### What is being asked
Your answer needs to include each line of the records in which the string "रणवन" can be found.

※ ※ ※

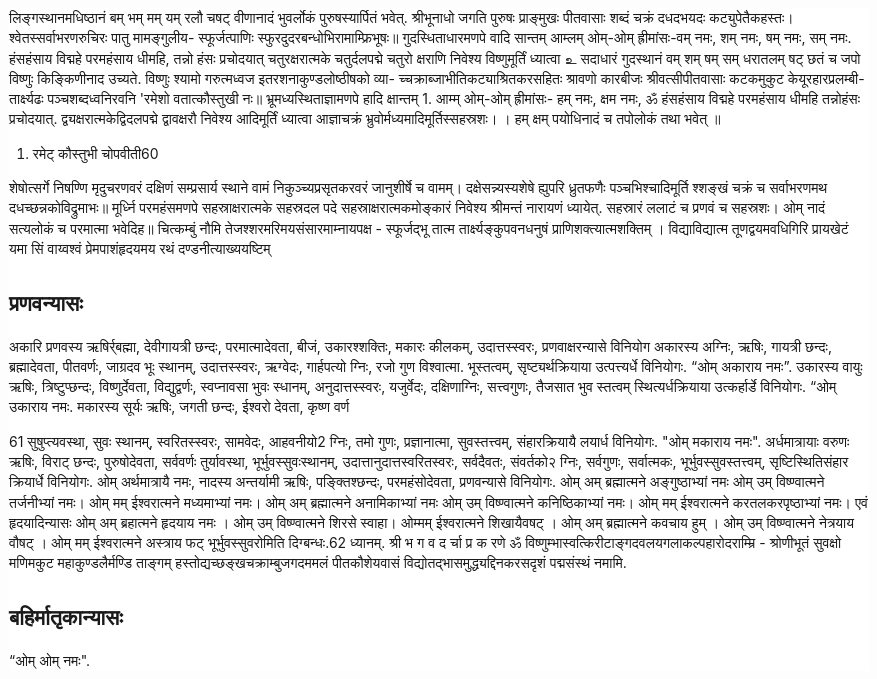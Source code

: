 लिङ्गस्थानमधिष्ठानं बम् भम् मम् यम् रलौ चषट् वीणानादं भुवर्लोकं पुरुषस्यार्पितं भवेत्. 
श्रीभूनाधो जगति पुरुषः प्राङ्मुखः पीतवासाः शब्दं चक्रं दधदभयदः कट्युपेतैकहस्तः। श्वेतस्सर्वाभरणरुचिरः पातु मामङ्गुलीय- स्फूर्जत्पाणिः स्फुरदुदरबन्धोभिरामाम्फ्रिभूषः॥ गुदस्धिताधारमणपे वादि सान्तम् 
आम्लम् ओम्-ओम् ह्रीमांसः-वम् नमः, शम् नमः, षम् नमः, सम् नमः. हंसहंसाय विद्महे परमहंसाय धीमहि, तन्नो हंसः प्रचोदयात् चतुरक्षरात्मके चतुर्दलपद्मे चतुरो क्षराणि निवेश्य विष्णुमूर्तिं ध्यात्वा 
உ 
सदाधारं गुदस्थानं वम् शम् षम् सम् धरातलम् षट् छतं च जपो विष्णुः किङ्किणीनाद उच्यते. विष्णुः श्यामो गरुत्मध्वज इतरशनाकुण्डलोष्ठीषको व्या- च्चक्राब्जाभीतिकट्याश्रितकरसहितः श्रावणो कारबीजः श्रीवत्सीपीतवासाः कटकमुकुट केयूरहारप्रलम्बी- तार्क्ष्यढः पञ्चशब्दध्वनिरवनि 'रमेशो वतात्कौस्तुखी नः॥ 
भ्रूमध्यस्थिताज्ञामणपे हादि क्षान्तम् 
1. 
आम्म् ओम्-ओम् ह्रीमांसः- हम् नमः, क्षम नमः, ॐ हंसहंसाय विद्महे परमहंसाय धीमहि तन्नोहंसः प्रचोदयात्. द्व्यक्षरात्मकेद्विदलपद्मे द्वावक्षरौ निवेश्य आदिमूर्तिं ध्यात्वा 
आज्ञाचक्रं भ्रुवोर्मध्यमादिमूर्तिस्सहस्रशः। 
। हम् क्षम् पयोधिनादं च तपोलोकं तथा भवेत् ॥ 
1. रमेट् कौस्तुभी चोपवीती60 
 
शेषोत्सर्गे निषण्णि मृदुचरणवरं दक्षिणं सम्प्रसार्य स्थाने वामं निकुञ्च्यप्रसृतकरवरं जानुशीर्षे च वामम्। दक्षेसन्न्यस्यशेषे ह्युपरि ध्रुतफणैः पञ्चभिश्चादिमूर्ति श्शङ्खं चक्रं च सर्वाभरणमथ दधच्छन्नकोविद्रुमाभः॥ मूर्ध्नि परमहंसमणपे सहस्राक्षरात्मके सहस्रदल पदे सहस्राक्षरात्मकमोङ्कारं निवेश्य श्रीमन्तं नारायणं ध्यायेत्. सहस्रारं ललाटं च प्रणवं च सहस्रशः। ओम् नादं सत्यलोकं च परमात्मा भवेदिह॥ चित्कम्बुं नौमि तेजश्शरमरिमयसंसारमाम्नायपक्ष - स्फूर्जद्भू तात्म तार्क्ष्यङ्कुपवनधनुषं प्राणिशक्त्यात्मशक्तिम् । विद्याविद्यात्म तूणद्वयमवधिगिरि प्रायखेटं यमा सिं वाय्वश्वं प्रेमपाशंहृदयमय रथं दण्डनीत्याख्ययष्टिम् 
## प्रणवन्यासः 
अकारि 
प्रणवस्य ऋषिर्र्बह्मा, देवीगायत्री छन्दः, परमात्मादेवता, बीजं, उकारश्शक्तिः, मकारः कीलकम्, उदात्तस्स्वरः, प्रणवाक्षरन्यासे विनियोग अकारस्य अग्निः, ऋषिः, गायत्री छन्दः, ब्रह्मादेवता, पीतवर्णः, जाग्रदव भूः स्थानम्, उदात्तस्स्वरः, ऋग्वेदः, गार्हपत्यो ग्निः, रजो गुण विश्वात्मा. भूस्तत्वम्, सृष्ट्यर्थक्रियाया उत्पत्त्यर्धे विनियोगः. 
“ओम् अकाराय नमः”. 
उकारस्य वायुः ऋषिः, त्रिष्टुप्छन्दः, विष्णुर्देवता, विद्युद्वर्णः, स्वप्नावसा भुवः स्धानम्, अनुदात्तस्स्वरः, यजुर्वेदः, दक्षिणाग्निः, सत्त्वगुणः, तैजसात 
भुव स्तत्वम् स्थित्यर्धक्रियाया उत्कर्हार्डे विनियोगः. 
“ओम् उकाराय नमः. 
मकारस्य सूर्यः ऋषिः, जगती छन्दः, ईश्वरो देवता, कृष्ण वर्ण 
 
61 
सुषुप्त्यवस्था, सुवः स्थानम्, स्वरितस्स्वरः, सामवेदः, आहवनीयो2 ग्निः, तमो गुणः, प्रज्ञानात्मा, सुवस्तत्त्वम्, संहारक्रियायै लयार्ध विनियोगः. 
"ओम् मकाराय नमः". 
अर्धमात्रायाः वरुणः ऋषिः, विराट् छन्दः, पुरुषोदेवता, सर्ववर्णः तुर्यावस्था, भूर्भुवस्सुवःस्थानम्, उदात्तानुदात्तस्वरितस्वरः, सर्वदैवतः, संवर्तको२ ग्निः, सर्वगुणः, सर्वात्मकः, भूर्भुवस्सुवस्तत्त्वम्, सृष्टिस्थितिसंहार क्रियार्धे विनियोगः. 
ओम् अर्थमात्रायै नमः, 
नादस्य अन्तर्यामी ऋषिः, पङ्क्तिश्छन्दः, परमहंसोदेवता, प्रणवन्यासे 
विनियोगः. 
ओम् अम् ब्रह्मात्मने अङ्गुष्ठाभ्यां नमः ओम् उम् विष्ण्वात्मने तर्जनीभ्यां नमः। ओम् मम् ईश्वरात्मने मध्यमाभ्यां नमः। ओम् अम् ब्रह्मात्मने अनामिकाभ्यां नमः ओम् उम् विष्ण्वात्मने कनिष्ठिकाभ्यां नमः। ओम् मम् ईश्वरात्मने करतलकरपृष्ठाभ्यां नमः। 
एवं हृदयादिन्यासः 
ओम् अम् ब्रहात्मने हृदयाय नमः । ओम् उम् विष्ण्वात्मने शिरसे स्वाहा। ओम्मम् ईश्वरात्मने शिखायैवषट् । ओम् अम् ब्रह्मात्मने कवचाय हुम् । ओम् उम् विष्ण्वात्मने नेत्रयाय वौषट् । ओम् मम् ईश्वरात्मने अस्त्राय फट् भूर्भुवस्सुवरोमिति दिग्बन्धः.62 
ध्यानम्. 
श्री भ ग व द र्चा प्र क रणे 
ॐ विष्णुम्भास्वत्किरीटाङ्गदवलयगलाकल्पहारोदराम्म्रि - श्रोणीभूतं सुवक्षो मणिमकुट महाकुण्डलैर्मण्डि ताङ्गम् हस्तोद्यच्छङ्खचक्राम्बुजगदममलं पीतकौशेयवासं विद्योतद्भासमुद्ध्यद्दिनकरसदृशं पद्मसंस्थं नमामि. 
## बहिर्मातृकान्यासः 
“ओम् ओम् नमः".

※ ※ ※

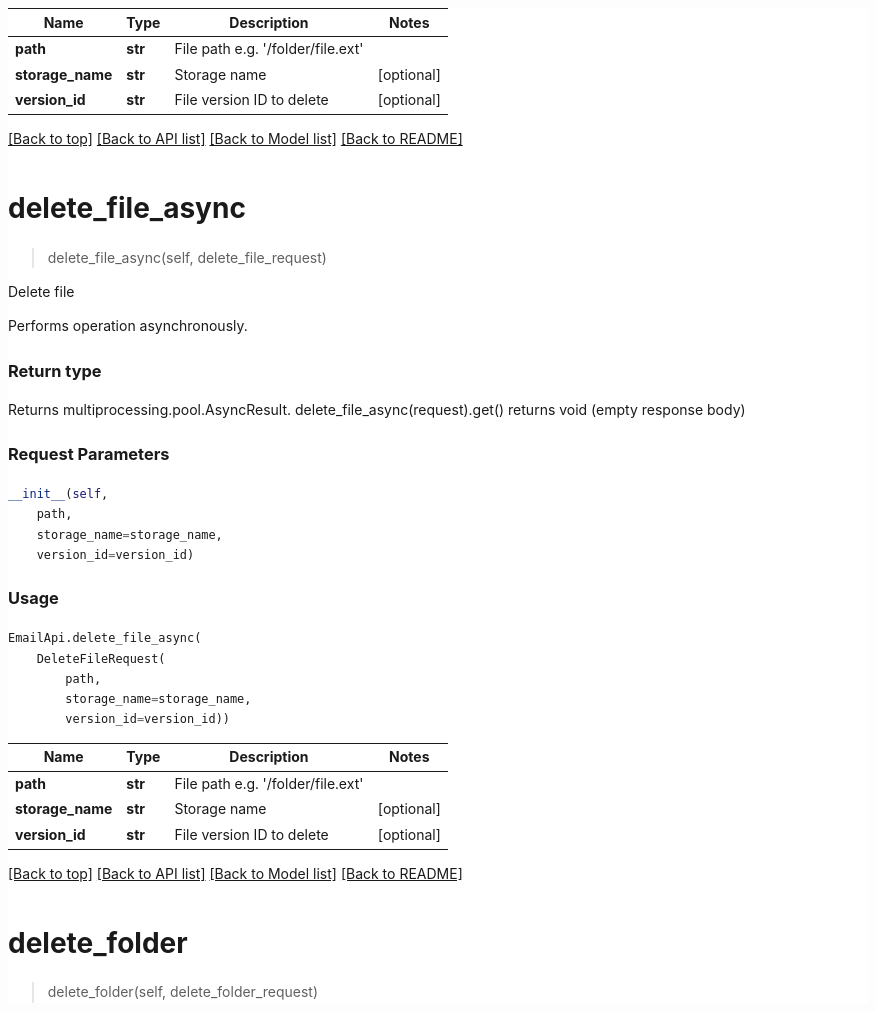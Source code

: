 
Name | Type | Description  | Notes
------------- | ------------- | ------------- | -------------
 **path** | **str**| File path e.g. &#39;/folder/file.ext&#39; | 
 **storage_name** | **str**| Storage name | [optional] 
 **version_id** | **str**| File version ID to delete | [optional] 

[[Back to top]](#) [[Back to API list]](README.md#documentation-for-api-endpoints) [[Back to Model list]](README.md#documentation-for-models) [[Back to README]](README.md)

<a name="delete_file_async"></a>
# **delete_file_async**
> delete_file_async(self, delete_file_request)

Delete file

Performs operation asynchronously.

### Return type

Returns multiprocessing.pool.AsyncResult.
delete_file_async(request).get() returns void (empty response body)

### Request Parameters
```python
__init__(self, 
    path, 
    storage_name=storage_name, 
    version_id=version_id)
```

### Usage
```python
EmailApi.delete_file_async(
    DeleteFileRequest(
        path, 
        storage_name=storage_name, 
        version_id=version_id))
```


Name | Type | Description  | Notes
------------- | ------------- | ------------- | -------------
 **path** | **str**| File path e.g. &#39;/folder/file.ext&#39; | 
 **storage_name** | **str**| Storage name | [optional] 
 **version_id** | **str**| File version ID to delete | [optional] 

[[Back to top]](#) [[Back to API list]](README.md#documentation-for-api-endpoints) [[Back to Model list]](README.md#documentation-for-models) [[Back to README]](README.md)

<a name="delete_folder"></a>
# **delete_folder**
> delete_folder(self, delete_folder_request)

※ ※ ※

### Response box
## प्रणवन्यासः 
नादस्य अन्तर्यामी ऋषिः, पङ्क्तिश्छन्दः, परमहंसोदेवता, प्रणवन्यासे 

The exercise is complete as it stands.